Copy out all lines from the entries below in which "Dedicated" occurs.

= = = = =

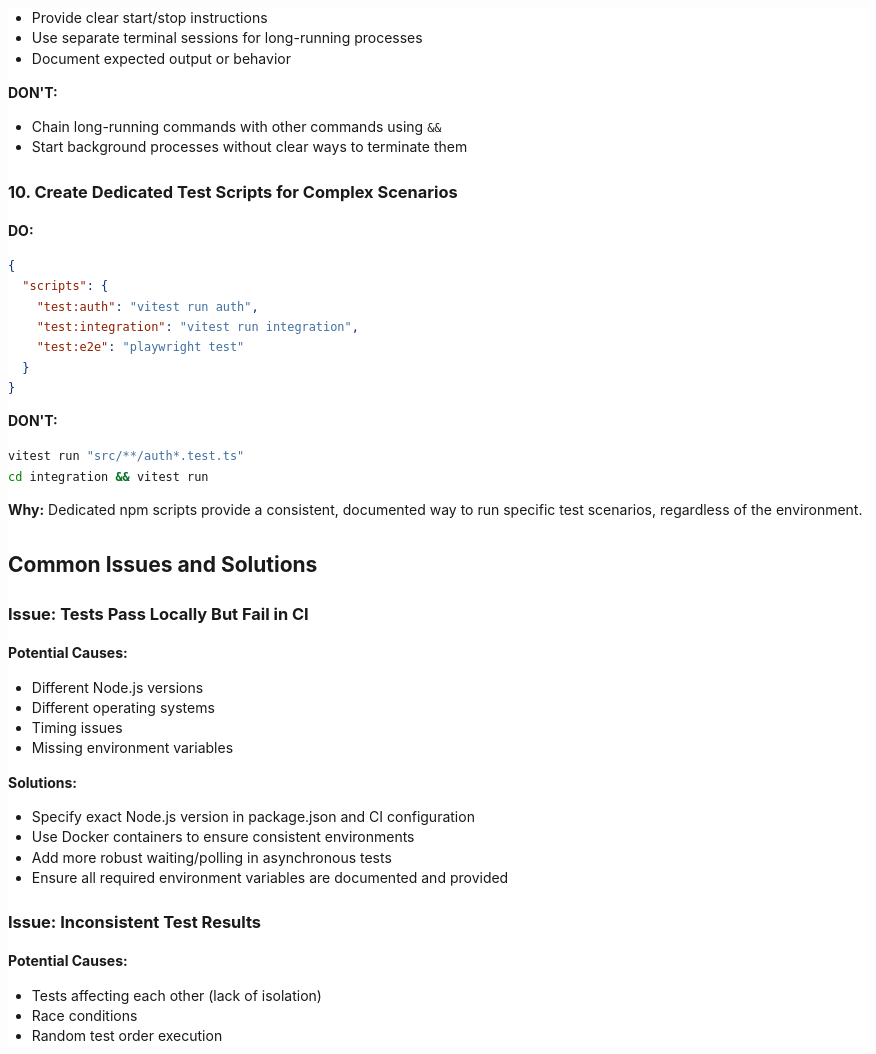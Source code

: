 - Provide clear start/stop instructions
- Use separate terminal sessions for long-running processes
- Document expected output or behavior

**DON'T:**

- Chain long-running commands with other commands using `&&`
- Start background processes without clear ways to terminate them

### 10. Create Dedicated Test Scripts for Complex Scenarios

**DO:**

```json
{
  "scripts": {
    "test:auth": "vitest run auth",
    "test:integration": "vitest run integration",
    "test:e2e": "playwright test"
  }
}
```

**DON'T:**

```bash
vitest run "src/**/auth*.test.ts"
cd integration && vitest run
```

**Why:** Dedicated npm scripts provide a consistent, documented way to run specific test scenarios, regardless of the environment.

## Common Issues and Solutions

### Issue: Tests Pass Locally But Fail in CI

**Potential Causes:**

- Different Node.js versions
- Different operating systems
- Timing issues
- Missing environment variables

**Solutions:**

- Specify exact Node.js version in package.json and CI configuration
- Use Docker containers to ensure consistent environments
- Add more robust waiting/polling in asynchronous tests
- Ensure all required environment variables are documented and provided

### Issue: Inconsistent Test Results

**Potential Causes:**

- Tests affecting each other (lack of isolation)
- Race conditions
- Random test order execution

= = = = =

SOLUTION TO THIS EXERCISE:
### 10. Create Dedicated Test Scripts for Complex Scenarios
**Why:** Dedicated npm scripts provide a consistent, documented way to run specific test scenarios, regardless of the environment.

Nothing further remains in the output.